I've been spending more and more time working in, on, and around UNIX-based operating systems over the past two years or so, and, though I'm still quite a noob, I've have been working on making myself faster and better at using shells on Linux. I've recently adopted Zsh as my go-to shell for my personal/development machines.

If you've not yet tried Zsh, I'd highly recommend checking it out. People rave about it, and there's a wonderful tool called oh-my-zsh that makes installing/maintaining it a breeze.

Anyway, it's obvious that software developers use the shell for developer-y things. But what about 'normal people things'? I want to share an example of how even a rudimentary familiarity with some basic Linux command-line utilities can make some tasks much easier and faster.

Our wedding videographer (my brother-in-law) uploaded all 40GB of our wedding ceremony videos up on... Microsoft OneDrive. Blech.

OneDrive File Listing

There are nearly 300 video files in there... Fortunately, OneDrive does let you check multiple files to be compressed into a zip for download.

So, one might tick the checkboxes for all the files on the page, expecting that all of the files will be downloaded at once. They will be very disappointed to find, after having waiting for minutes to hours (depending on the speed of your Internet connection) that OneDrive will cut off the size of the zip file at 4GB. One might be rather annoyed. That one might be me.

So, I downloaded the files in chunks of 25 or so movies at a time. Painful, but not as painful as 1 at a time... especially since OneDrive will only let you have 4 HTTP download streams running simultaneously. The fun never ends with with the cloud.

Of course, once all the zips are finally done downloading, and I've extracted all the videos... I notice that at least one of the zip files had been larger than 4GB, which means that I didn't get all the videos for that batch. Ungh...

At that point I had two basic options. I could manually check/verify the ~265 files I had gotten with the ones shown in OneDrive in my browser to see which ones I was missing. The sequence numbers in the filenames are non-contiguous (even in OneDrive), making this option extra not-fun and error-prone. I don't know how long this would take, but it seemed like it'd take way too long.

Alternatively, I could try to use the tools I have at-hand to automatically solve this problem in a matter of minutes. Of course, that is what I did. Here's how. This should work in Bash or Zsh, by the way!

To begin, I need to know what files I should have. I want them saved in a file called mvi_list. I used Google Chrome to save the OneDrive page's contents (Options -> Save Page As), which of course, contains a list of all the files. It's useful to note that the mobile OneDrive page is less AJAX-y, and will probably give you a more reliable result. Use a User-Agent switcher to load the mobile site in your desktop browser.

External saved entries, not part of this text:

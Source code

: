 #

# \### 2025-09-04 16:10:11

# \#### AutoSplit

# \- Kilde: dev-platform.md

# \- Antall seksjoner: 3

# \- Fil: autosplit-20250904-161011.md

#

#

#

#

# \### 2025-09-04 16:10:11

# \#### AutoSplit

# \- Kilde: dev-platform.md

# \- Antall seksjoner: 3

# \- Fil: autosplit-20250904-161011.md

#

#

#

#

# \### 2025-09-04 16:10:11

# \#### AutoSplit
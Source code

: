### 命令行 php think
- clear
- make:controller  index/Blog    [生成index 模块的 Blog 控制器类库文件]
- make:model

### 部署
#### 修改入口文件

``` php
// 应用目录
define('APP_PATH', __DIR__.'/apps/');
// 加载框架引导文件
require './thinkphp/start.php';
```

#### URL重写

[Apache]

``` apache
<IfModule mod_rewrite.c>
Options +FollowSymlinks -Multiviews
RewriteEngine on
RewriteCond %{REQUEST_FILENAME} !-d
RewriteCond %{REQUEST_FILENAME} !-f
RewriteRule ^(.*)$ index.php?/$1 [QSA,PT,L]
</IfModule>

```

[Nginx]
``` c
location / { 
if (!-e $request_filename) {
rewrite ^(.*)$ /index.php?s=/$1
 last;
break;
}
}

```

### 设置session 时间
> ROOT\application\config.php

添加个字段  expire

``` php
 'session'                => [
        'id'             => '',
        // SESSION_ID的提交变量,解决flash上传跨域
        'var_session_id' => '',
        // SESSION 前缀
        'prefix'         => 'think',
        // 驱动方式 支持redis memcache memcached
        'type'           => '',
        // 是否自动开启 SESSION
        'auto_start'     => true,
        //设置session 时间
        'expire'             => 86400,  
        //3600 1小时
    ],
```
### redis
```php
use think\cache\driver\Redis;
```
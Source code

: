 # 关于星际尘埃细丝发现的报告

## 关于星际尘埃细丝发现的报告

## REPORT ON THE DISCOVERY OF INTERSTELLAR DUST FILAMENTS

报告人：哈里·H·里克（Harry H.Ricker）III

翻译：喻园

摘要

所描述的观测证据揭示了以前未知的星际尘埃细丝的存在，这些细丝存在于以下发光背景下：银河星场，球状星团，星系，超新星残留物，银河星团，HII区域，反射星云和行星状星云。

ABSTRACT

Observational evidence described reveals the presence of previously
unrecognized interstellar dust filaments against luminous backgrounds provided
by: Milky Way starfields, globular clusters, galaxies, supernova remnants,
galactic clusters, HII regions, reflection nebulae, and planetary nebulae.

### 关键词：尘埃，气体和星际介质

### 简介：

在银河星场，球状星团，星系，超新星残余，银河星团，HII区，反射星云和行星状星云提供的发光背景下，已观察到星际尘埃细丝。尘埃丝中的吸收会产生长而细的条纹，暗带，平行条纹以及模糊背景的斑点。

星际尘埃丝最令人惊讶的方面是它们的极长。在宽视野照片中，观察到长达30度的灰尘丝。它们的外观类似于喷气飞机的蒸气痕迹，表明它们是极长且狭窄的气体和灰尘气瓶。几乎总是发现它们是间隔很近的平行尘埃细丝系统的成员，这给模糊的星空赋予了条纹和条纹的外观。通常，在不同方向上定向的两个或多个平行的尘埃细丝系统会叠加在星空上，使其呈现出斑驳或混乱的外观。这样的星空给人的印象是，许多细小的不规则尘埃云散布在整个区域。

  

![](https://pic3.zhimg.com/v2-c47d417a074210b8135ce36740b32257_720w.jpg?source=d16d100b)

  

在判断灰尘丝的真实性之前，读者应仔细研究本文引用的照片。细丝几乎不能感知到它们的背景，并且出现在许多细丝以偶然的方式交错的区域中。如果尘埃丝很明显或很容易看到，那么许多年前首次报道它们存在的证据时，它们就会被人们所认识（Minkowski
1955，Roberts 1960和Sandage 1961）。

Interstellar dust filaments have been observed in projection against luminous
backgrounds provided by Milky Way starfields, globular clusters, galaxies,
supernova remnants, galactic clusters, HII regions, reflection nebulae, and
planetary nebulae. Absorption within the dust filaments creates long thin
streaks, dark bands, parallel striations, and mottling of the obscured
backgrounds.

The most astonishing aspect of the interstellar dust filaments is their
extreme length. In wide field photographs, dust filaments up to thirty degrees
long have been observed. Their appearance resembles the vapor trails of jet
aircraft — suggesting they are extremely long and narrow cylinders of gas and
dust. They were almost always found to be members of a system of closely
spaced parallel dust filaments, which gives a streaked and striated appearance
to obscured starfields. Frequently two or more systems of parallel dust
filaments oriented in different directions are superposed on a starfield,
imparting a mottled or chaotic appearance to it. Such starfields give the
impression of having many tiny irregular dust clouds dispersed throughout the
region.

We know that all the video names in the OneDrive page start with "MVI_". We can extract the video names from the HTML file using that string, plus some dirty hacks:

cat [htmlfile] | tr " " "\n" | grep "MVI_" | grep "alt" | sort | uniq | tr -d "alt=\"" > mvi_list.  

If you don't know what the vertical bars (pipes) are, read about them here here.

  • cat [htmlfile] | reads the contents of your HTML file.
  • tr " " "\n" | replaces whitespace with a newline character.
  • grep "MVI_" | filters out any lines that have the filenames that we're interested in.
  • grep "alt" | filters out any lines that have the HTML alt attribute, as it so happens that these lines contain our filenames.
  • sort | sorts the lines alphabetically.
  • uniq | deduplicates the lines.
  • tr -d "alt=\"" > mvi_list removes the characters contained in the quotes from each line, and save the final result in a file called mvi_list.

Next, I need the list of the video files that I do have already. I want that list saved in a file called haves. I have all the video files saved in a folder called extracted. They're named MVI_[sequenceNumber].MOV. The filenames in mvi_list do not have the .MOV extension. So, I'll use the following command to get a list of the files I have in the same format as mvi_list:

ls extracted | awk -F"." '{print $1}' > haves  

Here's the breakdown:

  • ls extracted | gives me a simple list of all the files I have.
  • awk -F"." '{print $1}' > haves splits up each line at the period, and prints the first ($1) chunk of the split, which is the filename in this case. This gets saved into a file called haves.

Now I can check to see what the difference between OneDrive and my local filesystem is, using diff mvi_list haves, which will compare the two files passed to it, displaying any differences. This produces the following output:

    37,40d36
    < MVI_6898
    < MVI_6899
    < MVI_6900
    < MVI_6901

That means that mvi_list has 4 items that haves does not. Those are the videos I'm missing! I'm sure there are more elegant solutions, but as it is, this took all of 2 minutes; the missing movies are downloaded, and my problem is solved without any tedious manual comparisons.

Google will usually provide answers for any questions you have about using Bash/Zsh to solve otherwise tedious problems (i.e. "How do I rename all the files in a folder?"). I'd also recommend checking out Command Line Magic for further inspiration.